Minister in the Prime Minister’s Department Liew Vui Keong told the press in 2018 that the report would be made public after the report was discussed in detail by the cabinet.

Prime Minister Dr Mahathir Mohamad also said he was willing to make the report public, but a consensus must first be reached between the parties in the PH coalition.

“If you ask me, I will release it but I’m not a free agent. I have other people (to consider). One has to remember we have five parties in the government and each one has its own agenda.

“If I’m going to be democratic, I have to consult them. It depends on the consensus that we achieve in the coalition.

“But, of course, I like to be popular. If you want me to release, I will release,” he said last October.

Meanwhile, Siti has given the government 48 hours to release the report to the public.

She added that if the government does not know how to handle the delivery of the report, it should hand the matter over to the civil societies.

“Give it to us if you do not know how to handle the delivery. We will help and manage the delivery of the recommendations.
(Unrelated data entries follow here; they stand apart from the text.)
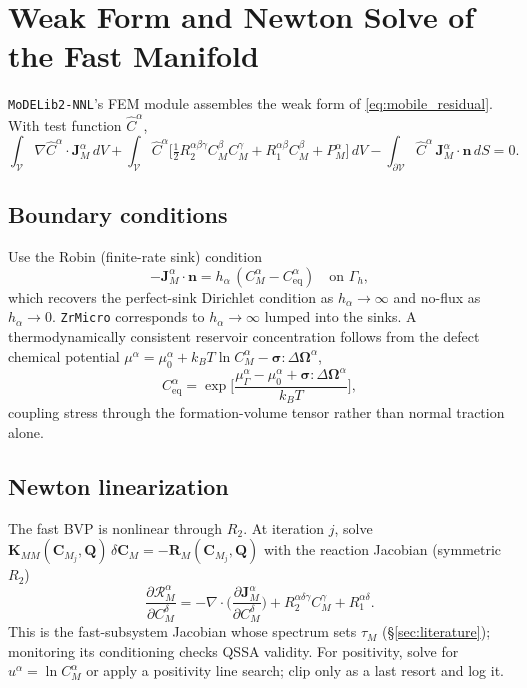 \documentclass[11pt]{article}
\newcommand{\CM}{\mathbf{C}_{M}}
\newcommand{\sig}{\bm{\sigma}}
\newcommand{\grad}{\nabla}
\newcommand{\Div}{\nabla\cdot}
\newcommand{\kb}{k_{B}}
\newcommand{\V}{\mathcal{V}}
\newcommand{\dV}{\,dV}
\newcommand{\dS}{\,dS}
\newcommand{\ZrMicro}{\texttt{ZrMicro}}
\newcommand{\MoDELib}{\texttt{MoDELib2-NNL}}
\begin{document}
\section{Weak Form and Newton Solve of the Fast Manifold}
\label{sec:weak}

\MoDELib{}'s FEM module assembles the weak form of \eqref{eq:mobile_residual}.
With test function $\widehat C^\alpha$,
\begin{equation}
\label{eq:weak_fast}
    \int_{\V}\grad\widehat C^{\alpha}\cdot\mathbf J_M^{\alpha}\dV
    + \int_{\V}\widehat C^{\alpha}\Big[\tfrac12 R_2^{\alpha\beta\gamma}C_M^\beta C_M^\gamma + R_1^{\alpha\beta}C_M^\beta + P_M^\alpha\Big]\dV
    - \int_{\partial\V}\widehat C^{\alpha}\,\mathbf J_M^{\alpha}\cdot\mathbf n\dS = 0.
\end{equation}

\subsection{Boundary conditions}

Use the Robin (finite-rate sink) condition
\begin{equation}
\label{eq:robin_bc}
    -\mathbf J_M^\alpha\cdot\mathbf n = h_\alpha\,(C_M^\alpha - C_{\mathrm{eq}}^\alpha)
    \quad\text{on }\Gamma_h,
\end{equation}
which recovers the perfect-sink Dirichlet condition as $h_\alpha\to\infty$ and
no-flux as $h_\alpha\to0$. \ZrMicro{} corresponds to $h_\alpha\to\infty$ lumped
into the sinks. A thermodynamically consistent reservoir concentration follows
from the defect chemical potential
$\mu^\alpha=\mu_0^\alpha+\kb T\ln C_M^\alpha-\sig:\Delta\bm\Omega^\alpha$,
\begin{equation}
\label{eq:ceq_mu}
    C_{\mathrm{eq}}^\alpha
    = \exp\!\Big[\frac{\mu_\Gamma^\alpha-\mu_0^\alpha+\sig:\Delta\bm\Omega^\alpha}{\kb T}\Big],
\end{equation}
coupling stress through the formation-volume tensor rather than normal traction
alone.

\subsection{Newton linearization}

The fast BVP is nonlinear through $R_2$. At iteration $j$, solve
$\mathbf K_{MM}(\CM_j,\mathbf Q)\,\delta\CM = -\mathbf R_M(\CM_j,\mathbf Q)$ with
the reaction Jacobian (symmetric $R_2$)
\begin{equation}
\label{eq:reaction_jacobian}
    \frac{\partial\mathcal R_M^\alpha}{\partial C_M^\delta}
    = -\Div\Big(\frac{\partial\mathbf J_M^\alpha}{\partial C_M^\delta}\Big)
    + R_2^{\alpha\delta\gamma}C_M^\gamma + R_1^{\alpha\delta}.
\end{equation}
This is the fast-subsystem Jacobian whose spectrum sets $\tau_M$
(\S\ref{sec:literature}); monitoring its conditioning checks QSSA validity. For
positivity, solve for $u^\alpha=\ln C_M^\alpha$ or apply a positivity line
search; clip only as a last resort and log it.
\end{document}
We are more than capable and smarter than you politicians.

Nazir Sufari/TMI

“The PH government must release it in 48 hours from today. You parliamentarians holding ministerships are not our bosses. We are the bosses and you work for us. You do not lecture us, we lecture you.”

Dr M may be the only PH leader to read IRC report

Meanwhile, lawyer Ambiga Sreenevasan said today Dr Mahathir might be the only PH leader who has read the IRC report.
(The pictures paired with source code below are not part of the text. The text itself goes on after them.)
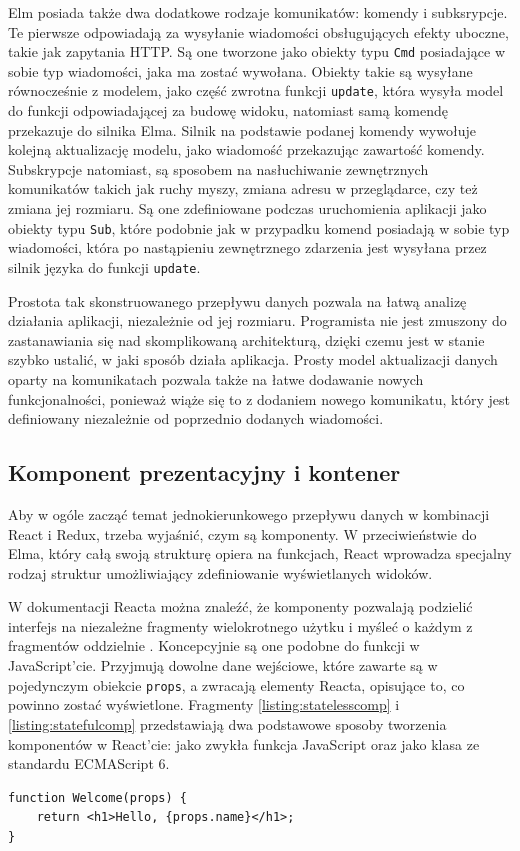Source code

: Elm posiada także dwa dodatkowe rodzaje komunikatów: komendy i subksrypcje. Te pierwsze odpowiadają za wysyłanie wiadomości obsługujących efekty uboczne, takie jak zapytania HTTP. Są one tworzone jako obiekty typu \lstinline[style=elm-style]{Cmd} posiadające w sobie typ wiadomości, jaka ma zostać wywołana. Obiekty takie są wysyłane równocześnie z modelem, jako część zwrotna funkcji \lstinline{update}, która wysyła model do funkcji odpowiadającej za budowę widoku, natomiast samą komendę przekazuje do silnika Elma. Silnik na podstawie podanej komendy wywołuje kolejną aktualizację modelu, jako wiadomość przekazując zawartość komendy. Subskrypcje natomiast, są sposobem na nasłuchiwanie zewnętrznych komunikatów takich jak ruchy myszy, zmiana adresu w przeglądarce, czy też zmiana jej rozmiaru. Są one zdefiniowane podczas uruchomienia aplikacji jako obiekty typu \lstinline[style=elm-style]{Sub}, które podobnie jak w przypadku komend posiadają w sobie typ wiadomości, która po nastąpieniu zewnętrznego zdarzenia jest wysyłana przez silnik języka do funkcji \lstinline{update}.

Prostota tak skonstruowanego przepływu danych pozwala na łatwą analizę działania aplikacji, niezależnie od jej rozmiaru. Programista nie jest zmuszony do zastanawiania się nad skomplikowaną architekturą, dzięki czemu jest w stanie szybko ustalić, w jaki sposób działa aplikacja. Prosty model aktualizacji danych oparty na komunikatach pozwala także na łatwe dodawanie nowych funkcjonalności, ponieważ wiąże się to z dodaniem nowego komunikatu, który jest definiowany niezależnie od poprzednio dodanych wiadomości.

\subsection{Komponent prezentacyjny i kontener}
Aby w ogóle zacząć temat jednokierunkowego przepływu danych w kombinacji React i Redux, trzeba wyjaśnić, czym są komponenty. W przeciwieństwie do Elma, który całą swoją strukturę opiera na funkcjach, React wprowadza specjalny rodzaj struktur umożliwiający zdefiniowanie wyświetlanych widoków.

W dokumentacji Reacta można znaleźć, że komponenty pozwalają podzielić interfejs na niezależne fragmenty wielokrotnego użytku i myśleć o każdym z fragmentów oddzielnie \cite{reactDocs}. Koncepcyjnie są one podobne do funkcji w JavaScript'cie. Przyjmują dowolne dane wejściowe, które zawarte są w pojedynczym obiekcie \lstinline{props}, a zwracają elementy Reacta, opisujące to, co powinno zostać wyświetlone. Fragmenty \ref{listing:statelesscomp} i \ref{listing:statefulcomp} przedstawiają dwa podstawowe sposoby tworzenia komponentów w React'cie: jako zwykła funkcja JavaScript oraz jako klasa ze standardu ECMAScript 6.
\newpage %
\begin{lstlisting}[style=JavaScript, caption=Funkcyjny komponent bezstanowy, label=listing:statelesscomp]
function Welcome(props) {
	return <h1>Hello, {props.name}</h1>;
}
\end{lstlisting}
Ambiga, who was part of the IRC member who presented the findings of the committee in July 2018, said by the lack of acknowledgement, she guessed that the report was not read by other PH leaders in today’s government.

“I don’t even know if every agency was given a copy. I don’t even know who has a copy and I am pretty certain that not many of our leaders – I know Dr Mahathir has read it. I don’t know who else has read it.

Hari Anggara

“I can hazard a guess, nobody actually,” Ambiga said in the forum today.

She said things are not all lost as there are government agencies such as National Centre for Governance, Integrity and Anti-Corruption (GIACC) led by Tan Sri Abu Kassim Mohammed that have implemented recommendations by IRC.

“To be fair, the GIACC, they have looked at our report and they are implementing some of the recommendations in regards of anti-corruption matters. So, I know that is a work in progress that is happening.

She lamented that if the PH leadership had seen the passion of the people who were so eager to participate in the IRC’s process of coming up with the report on institutional reforms, they would look at things differently.

“We received so much input I can’t even begin to tell you how much the people wanted to participate in the process.

“They (the Harapan leadership) are missing out on that, the passion of the people, the expertise of the people, the valuable feedback that we got. All these people came, all making a huge effort because they want to be part of the process of building the new Malaysia.

“Now if only those in government had seen what we have seen…if only they had seen how engaged the public was, then they will understand how much goodwill of the people they had (at that time),” Ambiga said.

With the government’s treatment of the report, she said she is afraid she would never see that kind of passion from the people again.

“I will never see that passion again, I’m afraid, because if you do this (hide the report), you won’t see that passion again and that is the passion that is going to push the engine for change,” she said.